Habitat for Humanity's first 3D-printed house in the U.S. goes to a Virginia family in need
Habitat for Humanity partnered with the 3D-printing company Alquist to deliver a Christmas present to one Virginia family in need, namely the organization's first 3D-printed house. Sporting three bedrooms and two bathrooms, the 1,200 square feet of the house have been created with a special concrete mix that allows 3D-printing of the walls in about 12 hours, down from the four weeks needed for the typical construction of such a home. The house was built for April Stringfield and her 13-year-old son who applied for it via the Habitat Homebuyer Program, after logging the 300 "sweat equity" hours with Habitat required to qualify:
My son and I are so thankful. I always wanted to be a homeowner. It's like a dream come true... I'm excited to make new memories in Williamsburg and especially in a house, a home. Some place I can call home and give my son that backyard that he can play in and also for my puppy to run around the yard.

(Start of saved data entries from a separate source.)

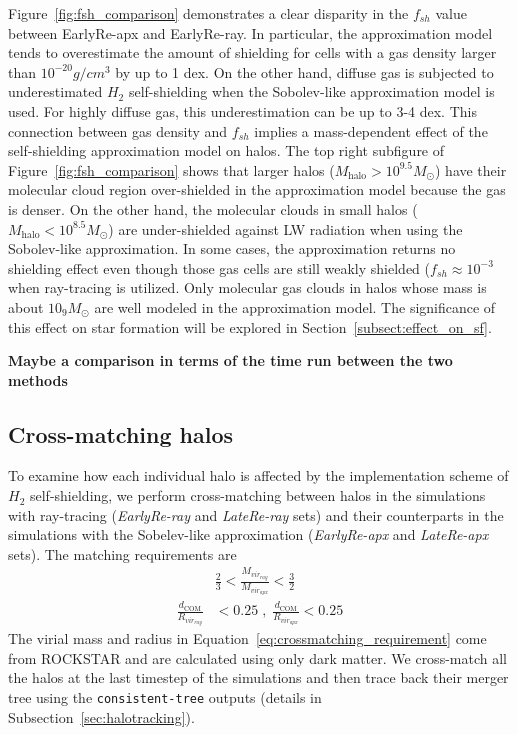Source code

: \documentclass[linenumbers, twocolumn]{aastex631}
\begin{document}
Figure~\ref{fig:fsh_comparison} demonstrates a clear disparity in the $f_{sh}$ value between EarlyRe-apx and EarlyRe-ray. In particular, the approximation model tends to overestimate the amount of shielding for cells with a gas density larger than $10^{-20} g/cm^3$ by up to 1 dex. On the other hand, diffuse gas is subjected to underestimated $H_{2}$ self-shielding when the Sobolev-like approximation model is used. For highly diffuse gas, this underestimation can be up to 3-4 dex. This connection between gas density and $f_{sh}$ implies a mass-dependent effect of the self-shielding approximation model on halos. The top right subfigure of Figure~\ref{fig:fsh_comparison} shows that larger halos ($M_{\text{halo}} > 10^{9.5} M_{\odot}$) have their molecular cloud region over-shielded in the approximation model because the gas is denser. On the other hand, the molecular clouds in small halos ($M_{\text{halo}} < 10^{8.5} M_{\odot}$) are under-shielded against LW radiation when using the Sobolev-like approximation. In some cases, the approximation returns no shielding effect even though those gas cells are still weakly shielded ($f_{sh} \approx 10^{-3}$ when ray-tracing is utilized. Only molecular gas clouds in halos whose mass is about $10_{9} M_\odot$ are well modeled in the approximation model. The significance of this effect on star formation will be explored in Section~\ref{subsect:effect_on_sf}.

\textbf{Maybe a comparison in terms of the time run between the two methods}

\subsection{Cross-matching halos}
\label{subsect:cross-matching_halos}
To examine how each individual halo is affected by the implementation scheme of $H_{2}$ self-shielding, we perform cross-matching between halos in the simulations with ray-tracing (\textit{EarlyRe-ray} and \textit{LateRe-ray} sets) and their counterparts in the simulations with the Sobelev-like approximation (\textit{EarlyRe-apx} and \textit{LateRe-apx} sets). The matching requirements are
\begin{align}
    & \frac{2}{3} < \frac{M_{vir_{ray}}}{M_{vir_{apx}}} < \frac{3}{2} \nonumber \\
    \frac{d_{\text{COM}}}{R_{vir_{ray}}} & < 0.25 \; , \; \frac{d_{\text{COM}}}{R_{vir_{apx}}} < 0.25 
\label{eq:crossmatching_requirement}
\end{align}
The virial mass and radius in Equation~\ref{eq:crossmatching_requirement} come from ROCKSTAR and are calculated using only dark matter. We cross-match all the halos at the last timestep of the simulations and then trace back their merger tree using the \texttt{consistent-tree} outputs (details in Subsection~\ref{sec:halotracking}).
\end{document}
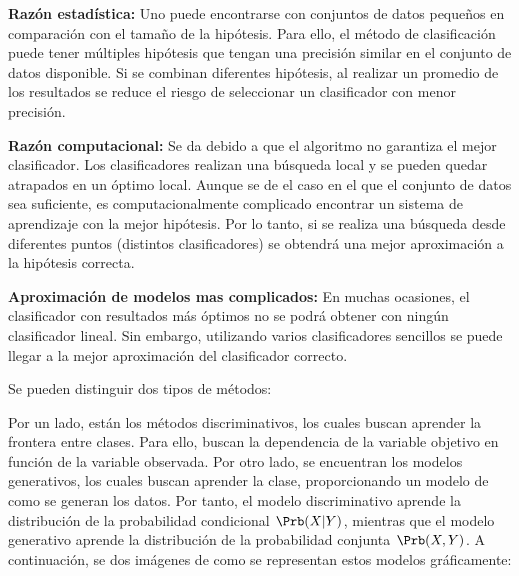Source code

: \textbf{Razón estadística: } Uno puede encontrarse con conjuntos de datos pequeños en comparación con el tamaño de la hipótesis. Para ello, el método de clasificación puede tener múltiples hipótesis que tengan una precisión similar en el conjunto de datos disponible. Si se combinan diferentes hipótesis, al realizar un promedio de los resultados se reduce el riesgo de seleccionar un clasificador con menor precisión.

\textbf{Razón computacional: } Se da debido a que el algoritmo no garantiza el mejor clasificador. Los clasificadores realizan una búsqueda local y se pueden quedar atrapados en un óptimo local. Aunque se de el caso en el que el conjunto de datos sea suficiente, es computacionalmente complicado encontrar un sistema de aprendizaje con la mejor hipótesis. Por lo tanto, si se realiza una búsqueda desde diferentes puntos (distintos clasificadores) se obtendrá una mejor aproximación a la hipótesis correcta.

\textbf{Aproximación de modelos mas complicados: } En muchas ocasiones, el clasificador con resultados más óptimos no se podrá obtener con ningún clasificador lineal. Sin embargo, utilizando varios clasificadores sencillos se puede llegar a la mejor aproximación del clasificador correcto. 

Se pueden distinguir dos tipos de métodos:

Por un lado, están los métodos discriminativos, los cuales buscan aprender la frontera entre clases. Para ello, buscan la dependencia de la variable objetivo en función de la variable observada. Por otro lado, se encuentran los modelos generativos, los cuales buscan aprender la clase, proporcionando un modelo de como se generan los datos. Por tanto, el modelo discriminativo aprende la distribución de la probabilidad condicional $\Prb(X|Y)$, mientras que el modelo generativo aprende la distribución de la probabilidad conjunta $\Prb(X,Y)$. A continuación, se dos imágenes de como se representan estos modelos gráficamente:
\begin{figure}[ht]
	\centering
		\label{fig: Métodos de clasificación}
\end{figure}


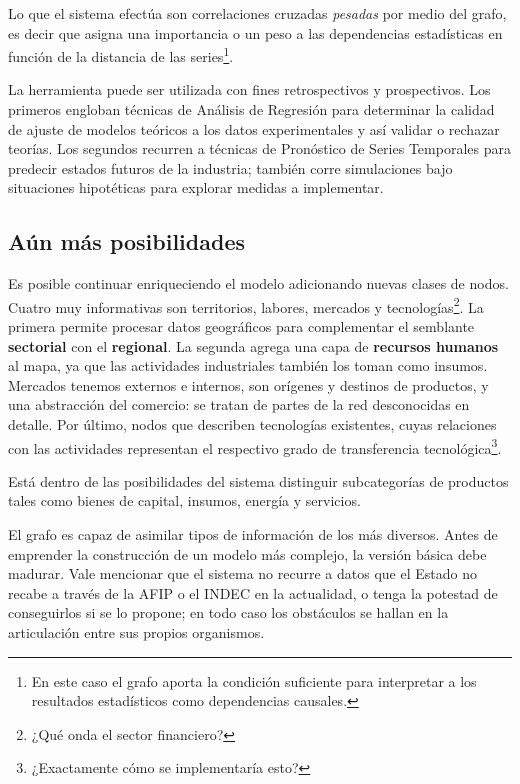\documentclass[a4paper]{report}
\begin{document}
Lo que el sistema efectúa son correlaciones cruzadas \textit{pesadas} por medio del grafo, es decir que asigna una importancia o un peso a las dependencias estadísticas en función de la distancia de las series\footnote{En este caso el grafo aporta la condición suficiente para interpretar a los resultados estadísticos como dependencias causales.}.

La herramienta puede ser utilizada con fines retrospectivos y prospectivos. Los primeros engloban técnicas de Análisis de Regresión para determinar la calidad de ajuste de modelos teóricos a los datos experimentales y así validar o rechazar teorías. Los segundos recurren a técnicas de Pronóstico de Series Temporales para predecir estados futuros de la industria; también corre simulaciones bajo situaciones hipotéticas para explorar medidas a implementar.

\subsection*{Aún más posibilidades}

Es posible continuar enriqueciendo el modelo adicionando nuevas clases de nodos. Cuatro muy informativas son territorios, labores, mercados y tecnologías\footnote{¿Qué onda el sector financiero?}. La primera permite procesar datos geográficos para complementar el semblante \textbf{sectorial} con el \textbf{regional}. La segunda agrega una capa de \textbf{recursos humanos} al mapa, ya que las actividades industriales también los toman como insumos. Mercados tenemos externos e internos, son orígenes y destinos de productos, y una abstracción del comercio: se tratan de partes de la red desconocidas en detalle. Por último, nodos que describen tecnologías existentes, cuyas relaciones con las actividades representan el respectivo grado de transferencia tecnológica\footnote{¿Exactamente cómo se implementaría esto?}.

Está dentro de las posibilidades del sistema distinguir subcategorías de productos tales como bienes de capital, insumos, energía y servicios.

El grafo es capaz de asimilar tipos de información de los más diversos. Antes de emprender la construcción de un modelo más complejo, la versión básica debe madurar. Vale mencionar que el sistema no recurre a datos que el Estado no recabe a través de la AFIP o el INDEC en la actualidad, o tenga la potestad de conseguirlos si se lo propone; en todo caso los obstáculos se hallan en la articulación entre sus propios organismos.
\end{document}
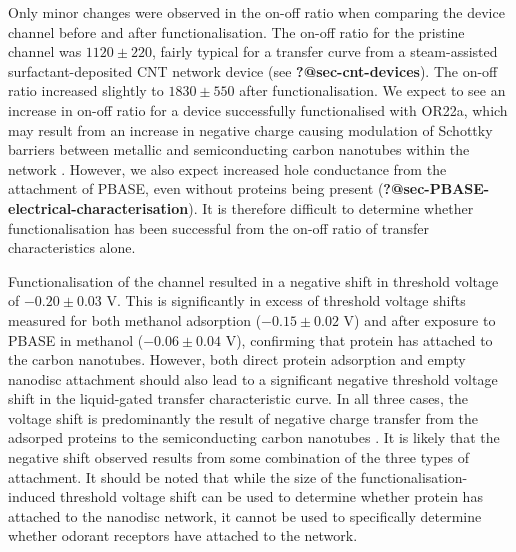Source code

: \documentclass[
  a4paper,
]{scrbook}
\begin{document}
Only minor changes were observed in the on-off ratio when comparing the
device channel before and after functionalisation. The on-off ratio for
the pristine channel was \(1120\pm220\), fairly typical for a transfer
curve from a steam-assisted surfactant-deposited CNT network device (see
\textbf{?@sec-cnt-devices}). The on-off ratio increased slightly to
\(1830\pm550\) after functionalisation. We expect to see an increase in
on-off ratio for a device successfully functionalised with OR22a, which
may result from an increase in negative charge causing modulation of
Schottky barriers between metallic and semiconducting carbon nanotubes
within the network \autocite{Murugathas2019b}. However, we also expect
increased hole conductance from the attachment of PBASE, even without
proteins being present
(\textbf{?@sec-PBASE-electrical-characterisation}). It is therefore
difficult to determine whether functionalisation has been successful
from the on-off ratio of transfer characteristics alone.

Functionalisation of the channel resulted in a negative shift in
threshold voltage of \(-0.20\pm0.03\) V. This is significantly in excess
of threshold voltage shifts measured for both methanol adsorption
(\(-0.15\pm0.02\) V) and after exposure to PBASE in methanol
(\(-0.06\pm0.04\) V), confirming that protein has attached to the carbon
nanotubes. However, both direct protein adsorption
\autocite{Bradley2004,Heller2008} and empty nanodisc attachment
\autocite{Murugathas2019b} should also lead to a significant negative
threshold voltage shift in the liquid-gated transfer characteristic
curve. In all three cases, the voltage shift is predominantly the result
of negative charge transfer from the adsorped proteins to the
semiconducting carbon nanotubes
\autocite{Bradley2004,Heller2008,Murugathas2019b}. It is likely that the
negative shift observed results from some combination of the three types
of attachment. It should be noted that while the size of the
functionalisation-induced threshold voltage shift can be used to
determine whether protein has attached to the nanodisc network, it
cannot be used to specifically determine whether odorant receptors have
attached to the network.
\end{document}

Alquist says it has built the house with concrete that is better able to survive tornadoes and hurricanes, as well as isolate the home from temperature fluctuations. It has even equipped the house with its own 3D printer on which April Stringfield may reprint accessories like outlets or cabinet knobs, if needed. According to Janet V. Green, CEO of Habitat for Humanity Peninsula and Greater Williamsburg:
Every Habitat affiliate in the nation and worldwide sells home to partner families who have low to moderate incomes. They must have and maintain good credit and be willing to partner with us...
We would love to build more with this technology, especially because it's got that long-term savings for the homeowners.